Thursday, 11 November 2010


BAGHDAD, Nov 10 (AFP): A spate of early morning bomb and mortar attacks on homes of Christians in Baghdad Wednesday left at least three people dead and 26 wounded, an interior ministry official said.
"Two mortar shells and 10 homemade bombs targeted the homes of Christians in different neighbourhoods of Baghdad between 6:00 am and 8:00 am (0300 and 0500 GMT)," the official said, speaking on condition of anonymity.
"The toll is three dead and 26 wounded." The attacks come 10 days after 44 Christian worshippers, two priests and seven security forces personnel died during the seizure of a Baghdad cathedral by Islamist militants and the ensuing shootout when it was stormed by troops.
On Tuesday, three homes in the Mansur district of western Baghdad belonging to Christians were firebombed without causing any casualties, an interior ministry source said.
On November 3, Al-Qaeda claimed responsibility for the Baghdad cathedral bloodbath and warned it would further step up attacks on Christians.
The extremists said they had carried out the church attack to force the release of converts to Islam allegedly being detained by the Coptic Church in Egypt. Days afterwards it declared Christians everywhere "legitimate targets."

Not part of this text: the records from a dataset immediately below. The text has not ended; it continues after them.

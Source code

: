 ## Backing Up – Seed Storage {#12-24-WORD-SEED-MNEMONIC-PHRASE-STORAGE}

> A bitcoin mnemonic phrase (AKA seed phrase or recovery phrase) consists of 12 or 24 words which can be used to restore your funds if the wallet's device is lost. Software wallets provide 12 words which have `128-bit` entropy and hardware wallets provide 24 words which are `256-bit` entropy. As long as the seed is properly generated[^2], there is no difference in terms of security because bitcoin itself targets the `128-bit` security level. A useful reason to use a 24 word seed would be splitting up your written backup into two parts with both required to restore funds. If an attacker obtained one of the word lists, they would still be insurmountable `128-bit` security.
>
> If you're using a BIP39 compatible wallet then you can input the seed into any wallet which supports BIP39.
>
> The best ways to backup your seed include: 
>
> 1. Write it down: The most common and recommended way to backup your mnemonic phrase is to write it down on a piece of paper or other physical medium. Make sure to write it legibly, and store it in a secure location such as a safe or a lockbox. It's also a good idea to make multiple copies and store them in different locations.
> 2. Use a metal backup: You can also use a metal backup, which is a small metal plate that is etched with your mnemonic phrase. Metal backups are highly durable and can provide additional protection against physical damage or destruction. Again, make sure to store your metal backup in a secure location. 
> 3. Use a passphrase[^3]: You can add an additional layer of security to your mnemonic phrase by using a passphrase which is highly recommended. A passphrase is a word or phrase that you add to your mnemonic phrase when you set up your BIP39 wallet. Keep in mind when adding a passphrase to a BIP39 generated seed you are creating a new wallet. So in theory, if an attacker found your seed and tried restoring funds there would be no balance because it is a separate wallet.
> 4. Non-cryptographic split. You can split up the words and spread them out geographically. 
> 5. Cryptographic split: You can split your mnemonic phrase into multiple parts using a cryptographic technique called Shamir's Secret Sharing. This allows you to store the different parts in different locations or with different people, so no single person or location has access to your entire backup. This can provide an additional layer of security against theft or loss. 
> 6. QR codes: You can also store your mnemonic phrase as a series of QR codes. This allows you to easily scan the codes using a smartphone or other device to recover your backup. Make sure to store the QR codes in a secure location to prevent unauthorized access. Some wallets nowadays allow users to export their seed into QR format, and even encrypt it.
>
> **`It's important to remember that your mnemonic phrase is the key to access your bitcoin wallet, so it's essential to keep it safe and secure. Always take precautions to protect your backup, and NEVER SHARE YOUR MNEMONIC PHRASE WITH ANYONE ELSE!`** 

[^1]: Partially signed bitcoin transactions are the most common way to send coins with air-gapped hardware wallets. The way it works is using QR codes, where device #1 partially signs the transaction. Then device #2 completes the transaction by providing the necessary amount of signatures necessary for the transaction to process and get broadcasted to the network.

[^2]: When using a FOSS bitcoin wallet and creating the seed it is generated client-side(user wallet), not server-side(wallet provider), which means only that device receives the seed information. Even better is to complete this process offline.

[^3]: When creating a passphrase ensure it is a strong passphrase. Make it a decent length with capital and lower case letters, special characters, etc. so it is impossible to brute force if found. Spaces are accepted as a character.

A senior Iraqi clergyman said at the weekend Iraq's Christians should leave the country or face being killed at the hands of Al-Qaeda. "If they stay they will be finished, one by one," Archbishop Athanasios Dawood told the BBC.
Iraq's premier however Tuesday cautioned other countries not to encourage Christians to abandon their homeland, after France took in dozens of people wounded in the October 31 cathedral attack.
On his first visit to the church targeted on October 31, Prime Minister Nuri al-Maliki said that at a meeting with Pope Benedict XVI in 2008 he had asked the pontiff "not to let the east be emptied of Christians, nor the West of Muslims."